I realized I have not been on here since December. Not even for a happy new year lol. I just hadn’t felt like writing, or I barely had time. Working 7 days a week is hard and I hope to find ONE good job soon so I can actually have days off without having to request them. I hate my job, but its a job that pays the bills. In the mean time, I am looking for better. I didn’t go to school so I can work two jobs and both at retail stores. I’m looking for more clerical or administrative stuff. When I can get my shit together I’ll be looking into a bachelors, still considering management careers in the future. All jobs come with stress, but the amount I have to deal with at my main job is so hard to deal with. I want to walk out, but of course….bills, rent, etc. LOL so I’ll bide my time until I can find better, I need to get on the ball and do several apps this week. Opportunities won’t just fall in my lap without me trying to get them lol.

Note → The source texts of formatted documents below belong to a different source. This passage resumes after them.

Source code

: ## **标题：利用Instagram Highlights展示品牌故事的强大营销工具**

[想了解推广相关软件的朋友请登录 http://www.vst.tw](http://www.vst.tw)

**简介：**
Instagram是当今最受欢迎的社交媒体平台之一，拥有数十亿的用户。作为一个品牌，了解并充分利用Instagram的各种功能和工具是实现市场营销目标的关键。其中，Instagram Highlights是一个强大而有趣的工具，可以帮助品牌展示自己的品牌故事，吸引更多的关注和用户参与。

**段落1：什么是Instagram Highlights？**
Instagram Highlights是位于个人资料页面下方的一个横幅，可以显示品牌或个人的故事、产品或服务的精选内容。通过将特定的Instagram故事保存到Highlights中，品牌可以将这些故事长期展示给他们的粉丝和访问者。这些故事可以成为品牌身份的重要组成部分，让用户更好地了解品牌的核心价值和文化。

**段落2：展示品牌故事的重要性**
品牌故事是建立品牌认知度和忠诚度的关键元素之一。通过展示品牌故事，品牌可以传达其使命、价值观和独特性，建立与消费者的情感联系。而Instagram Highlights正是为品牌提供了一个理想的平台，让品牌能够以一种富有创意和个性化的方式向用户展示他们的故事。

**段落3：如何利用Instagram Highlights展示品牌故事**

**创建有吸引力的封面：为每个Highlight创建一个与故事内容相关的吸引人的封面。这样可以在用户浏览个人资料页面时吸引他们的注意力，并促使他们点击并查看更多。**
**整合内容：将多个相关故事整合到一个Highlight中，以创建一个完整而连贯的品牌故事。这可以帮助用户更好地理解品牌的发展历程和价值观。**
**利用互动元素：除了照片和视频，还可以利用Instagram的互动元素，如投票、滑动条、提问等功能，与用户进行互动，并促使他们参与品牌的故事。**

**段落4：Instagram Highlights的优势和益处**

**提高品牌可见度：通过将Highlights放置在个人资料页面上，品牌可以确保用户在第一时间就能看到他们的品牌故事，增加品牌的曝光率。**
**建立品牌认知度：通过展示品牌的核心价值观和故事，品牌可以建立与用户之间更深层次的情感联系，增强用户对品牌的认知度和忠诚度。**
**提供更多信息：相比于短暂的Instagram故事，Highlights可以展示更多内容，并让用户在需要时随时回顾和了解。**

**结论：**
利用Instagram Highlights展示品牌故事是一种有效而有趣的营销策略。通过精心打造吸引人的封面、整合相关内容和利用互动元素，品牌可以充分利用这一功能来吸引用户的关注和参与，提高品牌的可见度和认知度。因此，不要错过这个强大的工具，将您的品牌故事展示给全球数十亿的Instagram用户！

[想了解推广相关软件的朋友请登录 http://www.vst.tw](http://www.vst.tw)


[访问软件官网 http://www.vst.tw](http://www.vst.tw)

Not much going on with me other than working my ass off and still being broke. Still glad to be on my own. It’s been 5 months now since I moved out. I have never felt such peace and happiness in my life. I love living alone, not being harassed into sex or petty arguments. It’s nice. I have moments where I feel bored or lonely, but for the most part that’s the least of my w0rries. I have the peace I’ve been needing for a long time, so I am happy. I do still hang with Anthony. Things are going well, but at a slow pace. I know sometimes I can be impatient, but as I am getting to know him and his quirks, I’m not as pushy with speeding things along as I have been in the past with other guys. I still want what i want out of this, but here’s to hoping things continue to go well and grow. He’s a decent man and I am glad I met him and that we are actually talking. I haven’t been able to see (or spend time with) him much these past few weeks, but he has made efforts to see me even if for a few mins. A couple of times he’d stop by before heading to work with only a few mins to spare, so the most I’d get would be hug and kiss. Still nice to see him even for that long. I hope sometime soon tho, I can get a few hours with him. Scheduling clashes suck lol. We still text and talk everyday even if I don’t get to see him, tho I’ll get to see him sometimes if he and I are working on the same day.
So that’s pretty much what’s going on with me. I’m glad I don’t have to see or deal with the ex anymore. He can stay gone for all I care. It’s been nice not being stressed out. I’ll try not to go so long without writing. I hardly get on my computer anymore. I only write from my phone when it’s gonna be a short entry lol. I’m gonna eat breakfast and enjoy the little bit of free time before I have to go to work.